We’ve been digging up dandelion roots for roasting and brewing into a dark thick coffee. Patrick discusses the full process in the next issue of Pip magazine.

Our goodly neighbours brought us back some fish they’d caught on the coast and we cooked them on coals in the garden, which made us nostalgic for what we loved about living on the road.

We’ve been hunting common pine mushrooms like these saffron milk caps,

and slippery jacks,

We’ve been harvesting and drying hawthorn berries for Meg’s nourishing herbal infusions (with rosemary, rose hips, elderberries, parsley and fennel).

We’ve been juicing autumn’s cellared fruit and winter’s wondrous weeds.

We’ve been free-ranging the chooks to make sure they are healthy to get them through the sub-zero nights.

We’ve been finishing off the SWAP* shed, ready for our next guests.

We’ve been reclaiming our peasant sensibilities with our friend Vasko, herding his sheep on common land as part of an organic land management model.

This is the current land management model: herbicides kill a patch of the nutritious free street vegetable mallow in Daylesford and the toxic residues end up in the local water supply.

One of the big break throughs AaF has made since our last post was to rid our household of toilet paper.

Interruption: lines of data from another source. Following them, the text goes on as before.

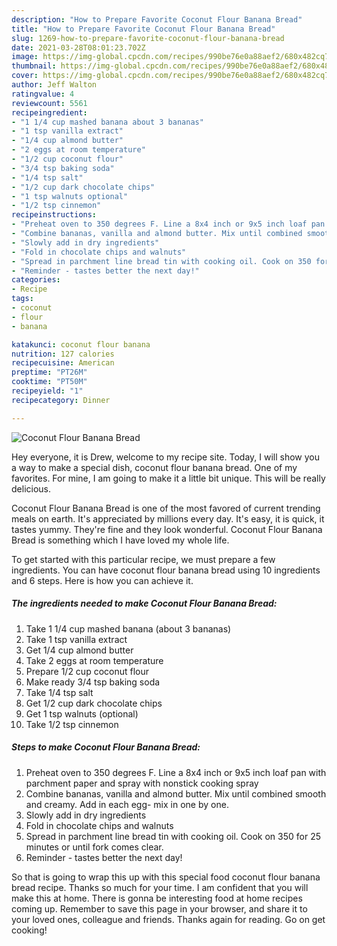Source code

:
 ```yaml
---
description: "How to Prepare Favorite Coconut Flour Banana Bread"
title: "How to Prepare Favorite Coconut Flour Banana Bread"
slug: 1269-how-to-prepare-favorite-coconut-flour-banana-bread
date: 2021-03-28T08:01:23.702Z
image: https://img-global.cpcdn.com/recipes/990be76e0a88aef2/680x482cq70/coconut-flour-banana-bread-recipe-main-photo.jpg
thumbnail: https://img-global.cpcdn.com/recipes/990be76e0a88aef2/680x482cq70/coconut-flour-banana-bread-recipe-main-photo.jpg
cover: https://img-global.cpcdn.com/recipes/990be76e0a88aef2/680x482cq70/coconut-flour-banana-bread-recipe-main-photo.jpg
author: Jeff Walton
ratingvalue: 4
reviewcount: 5561
recipeingredient:
- "1 1/4 cup mashed banana about 3 bananas"
- "1 tsp vanilla extract"
- "1/4 cup almond butter"
- "2 eggs at room temperature"
- "1/2 cup coconut flour"
- "3/4 tsp baking soda"
- "1/4 tsp salt"
- "1/2 cup dark chocolate chips"
- "1 tsp walnuts optional"
- "1/2 tsp cinnemon"
recipeinstructions:
- "Preheat oven to 350 degrees F. Line a 8x4 inch or 9x5 inch loaf pan with parchment paper and spray with nonstick cooking spray"
- "Combine bananas, vanilla and almond butter. Mix until combined smooth and creamy. Add in each egg- mix in one by one."
- "Slowly add in dry ingredients"
- "Fold in chocolate chips and walnuts"
- "Spread in parchment line bread tin with cooking oil. Cook on 350 for 25 minutes or until fork comes clear."
- "Reminder - tastes better the next day!"
categories:
- Recipe
tags:
- coconut
- flour
- banana

katakunci: coconut flour banana 
nutrition: 127 calories
recipecuisine: American
preptime: "PT26M"
cooktime: "PT50M"
recipeyield: "1"
recipecategory: Dinner

---
```



![Coconut Flour Banana Bread](https://img-global.cpcdn.com/recipes/990be76e0a88aef2/680x482cq70/coconut-flour-banana-bread-recipe-main-photo.jpg)

Hey everyone, it is Drew, welcome to my recipe site. Today, I will show you a way to make a special dish, coconut flour banana bread. One of my favorites. For mine, I am going to make it a little bit unique. This will be really delicious.

Coconut Flour Banana Bread is one of the most favored of current trending meals on earth. It's appreciated by millions every day. It's easy, it is quick, it tastes yummy. They're fine and they look wonderful. Coconut Flour Banana Bread is something which I have loved my whole life.




To get started with this particular recipe, we must prepare a few ingredients. You can have coconut flour banana bread using 10 ingredients and 6 steps. Here is how you can achieve it.

<!--inarticleads1-->

##### The ingredients needed to make Coconut Flour Banana Bread:

1. Take 1 1/4 cup mashed banana (about 3 bananas)
1. Take 1 tsp vanilla extract
1. Get 1/4 cup almond butter
1. Take 2 eggs at room temperature
1. Prepare 1/2 cup coconut flour
1. Make ready 3/4 tsp baking soda
1. Take 1/4 tsp salt
1. Get 1/2 cup dark chocolate chips
1. Get 1 tsp walnuts (optional)
1. Take 1/2 tsp cinnemon




<!--inarticleads2-->

##### Steps to make Coconut Flour Banana Bread:

1. Preheat oven to 350 degrees F. Line a 8x4 inch or 9x5 inch loaf pan with parchment paper and spray with nonstick cooking spray
1. Combine bananas, vanilla and almond butter. Mix until combined smooth and creamy. Add in each egg- mix in one by one.
1. Slowly add in dry ingredients
1. Fold in chocolate chips and walnuts
1. Spread in parchment line bread tin with cooking oil. Cook on 350 for 25 minutes or until fork comes clear.
1. Reminder - tastes better the next day!




So that is going to wrap this up with this special food coconut flour banana bread recipe. Thanks so much for your time. I am confident that you will make this at home. There is gonna be interesting food at home recipes coming up. Remember to save this page in your browser, and share it to your loved ones, colleague and friends. Thanks again for reading. Go on get cooking!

We once spent around $260 a year on this unsustainable, forest-pulp product.

Here is our bathroom. Notice anything unusual?

Instead of toilet paper there are numerous cut up rectangles of cloth sitting on the cistern that are used over and over again. We cut this cloth from an old flannelette bed sheet.

In our SWAP* shed we have built a simple composting bucket toilet, note the family cloth here too.

After wiping with a rectangle of family cloth, we simply fold the cloth and put it in a bucket with a lid that sits beside the toilet. Family cloth is much softer than toilet paper and much much easier to process than cloth nappies.

Inside the bucket it is dry. Occasionally we throw in a few drops of eucalyptus oil. It doesn’t smell at all (although we may have to adapt the process in the warmer months). We learnt by trial and error that cutting the cloth with pinking shears,

didn’t help with the cloth fraying when they went through the wash.

So we bartered a sour-dough lesson with the delightful Mathilda, who beautifully over-locked them.

This is what they now look like up close.

About once or twice a week we put on a hot wash of our family cloth and hang them out to dry.

Thanks boys! And thank you Dear Reader for checking in with us again.

*SWAP (Social Warming Artists and Permaculturalists) is our version of WWOOF (Willing Workers on Organic Farms).

The Forest Floor

Patrick is in Sydney and visited the Food Forest with family friend Josh Bowes, who generously helped with the initial planting back in July. They found fungi, edible weeds, an abundance of leaf vegetables, thriving fruit and nut trees, and evidence of dynamic social engagement.

A mushroom (perhaps don’t eat) and some onion weeds (use as chives in a salad) spontaneously inhabit the forest floor, while rhubarb has been harvested to be used as an organic spray.
All these things show that humans and nonhumans are participating in this garden autonomously, and as a result this little food forest system (based upon permaculture principals) really appears to be working. Residents are bringing in their compost, harvesting plants and herbs to eat, while some are using plants to make organic sprays to allay pests. The woody mulch has, with spring warmth and rain, created humidity in the soil that fungi adores. Fungi in a forest floor is a great sign of soil health and, as gardeners will know, if the soil is healthy plants are less prone to pests. Growing plants in a polyculture using companion planting methods also assists the garden’s health and allays pests and disease.